Stages of growth. Notes get marked as seedlings, buds, or evergreen, signaling to readers how mature each piece of thinking is. Some gardens use plant emoji conventions; others use plain text labels.
The specifics matter less than having some structure. Pure chronological gardens collapse into blogs. Pure folder gardens collapse into wikis. The hybrid (links + stages + atomic notes) is what most successful gardens converge on.
How bookmarks feed a garden
Most garden writers don’t think of their bookmarks as garden inputs, but they often are. The pipeline:
- You browse and save interesting content using a tool like ContextBolt.
- A subset of those saves contains ideas you want to think more about.
- You transform those saves into seedling notes in your garden, citing the source.

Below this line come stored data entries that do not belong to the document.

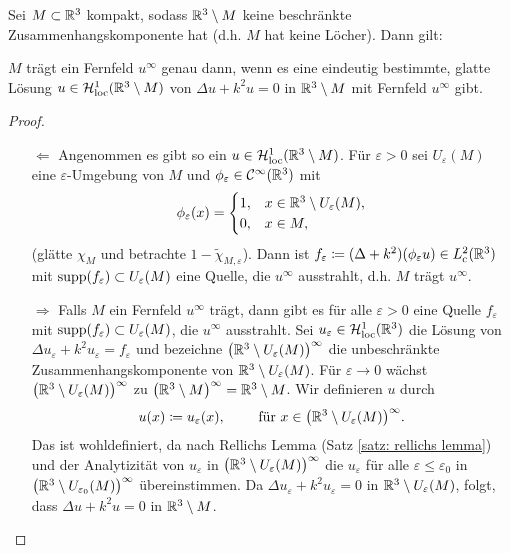 \begin{lem}\label{lem: M trägt fernfeld gdw es ex eind glatte lsg von HG in M^c}
	Sei \(M\subset\mathbb{R}^3\) kompakt, sodass \(\mathbb{R}^3\setminus M\) keine beschränkte Zusammenhangskomponente hat (d.h. \(M\) hat keine Löcher). Dann gilt:\vspace{1mm}
	
	\(M\) trägt ein Fernfeld \(u^\infty\) genau dann, wenn es eine eindeutig bestimmte, glatte Lösung \(u\in\mathcal{H}_{\mathrm{loc}}^1(\mathbb{R}^3\setminus M)\) von \(\Delta u+k^2u=0\) in \(\mathbb{R}^3\setminus M\) mit Fernfeld \(u^\infty\) gibt.
\end{lem}
\begin{proof}\
	\begin{enumerate}
		\item[\glqq{}\(\Leftarrow\)\grqq{}] Angenommen es gibt so ein \(u\in\mathcal{H}_{\mathrm{loc}}^1(\mathbb{R}^3\setminus M)\). Für \(\varepsilon>0\) sei \(U_\varepsilon(M)\) eine \(\varepsilon\)-Umgebung von \(M\) und \(\phi_\varepsilon\in\mathcal{C}^\infty(\mathbb{R}^3)\) mit 
		\begin{equation*}
			\phi_\varepsilon(x)=
			\begin{cases}
				1,&x\in\mathbb{R}^3\setminus U_\varepsilon(M),\\
				0,&x\in M,
			\end{cases}
		\end{equation*}
		(glätte \(\chi_M\) und betrachte \(1-\widetilde{\chi}_{M,\varepsilon}\)). Dann ist \(f_\varepsilon\coloneqq(\Delta+k^2)(\phi_\varepsilon u)\in L_{\mathrm{c}}^2(\mathbb{R}^3)\) mit \(\operatorname{supp}(f_\varepsilon)\subset U_\varepsilon(M)\) eine Quelle, die \(u^\infty\) ausstrahlt, d.h. \(M\) trägt \(u^\infty\).
		\item[\glqq{}\(\Rightarrow\)\grqq{}] Falls \(M\) ein Fernfeld \(u^\infty\) trägt, dann gibt es für alle \(\varepsilon>0\) eine Quelle \(f_\varepsilon\) mit \(\operatorname{supp}(f_\varepsilon)\subset U_\varepsilon(M)\), die \(u^\infty\) ausstrahlt. Sei \(u_\varepsilon\in\mathcal{H}_{\mathrm{loc}}^1(\mathbb{R}^3)\) die Lösung von \(\Delta u_\varepsilon+k^2u_\varepsilon=f_\varepsilon\) und bezeichne \(\big(\mathbb{R}^3\setminus U_\varepsilon(M)\big)^\infty\) die unbeschränkte Zusammenhangskomponente von \(\mathbb{R}^3\setminus U_\varepsilon(M)\). Für \(\varepsilon\to0\) wächst \(\big(\mathbb{R}^3\setminus U_\varepsilon(M)\big)^\infty\) zu \(\big(\mathbb{R}^3\setminus M\big)^\infty=\mathbb{R}^3\setminus M\). Wir definieren \(u\) durch
		\begin{equation*}
			u(x)\coloneqq u_\varepsilon(x),\qquad\text{ für }x\in\big(\mathbb{R}^3\setminus U_\varepsilon(M)\big)^\infty.
		\end{equation*}
		Das ist wohldefiniert, da nach Rellichs Lemma (Satz \ref{satz: rellichs lemma}) und der Analytizität von \(u_\varepsilon\) in \(\big(\mathbb{R}^3\setminus U_\varepsilon(M)\big)^\infty\) die \(u_\varepsilon\) für alle \(\varepsilon\leq \varepsilon_0\) in \(\big(\mathbb{R}^3\setminus U_{\varepsilon_0}(M)\big)^\infty\) übereinstimmen. Da \(\Delta u_\varepsilon+k^2u_\varepsilon=0\) in \(\mathbb{R}^3\setminus U_\varepsilon(M)\), folgt, dass \(\Delta u+k^2u=0\) in \(\mathbb{R}^3\setminus M\).
	\end{enumerate}
\end{proof}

- Over time, seedlings get tended, linked, and grown into evergreen notes.
Semantic search over your bookmark collection helps step 2: when you sit down to write a new note, asking “what have I saved about this topic?” surfaces source material you’d forgotten you collected.
Where this differs from a second brain
A second brain is private by default. A digital garden is public by default. You can have one without the other.
Some practitioners maintain both: a private second brain as the working surface (rough notes, fleeting thoughts, half-formed plans) and a public garden as the curated, polished subset. The boundary is intentional. Not everything in the second brain belongs in the garden.
When a garden isn’t worth building
Two cases where a garden adds friction without proportional value.
If you don’t write often enough to maintain the network of links, the garden withers. Below one note a week, the connections decay and the format stops paying off. Better to keep a private notes practice and publish occasional essays as a blog.
If your work involves anything sensitive (client confidentiality, ongoing research, internal-only ideas), the public element doesn’t fit. A private vault is the right tool.
A digital garden makes sense when you write often, think publicly, and want your old work to stay alive rather than scrolling off the front page.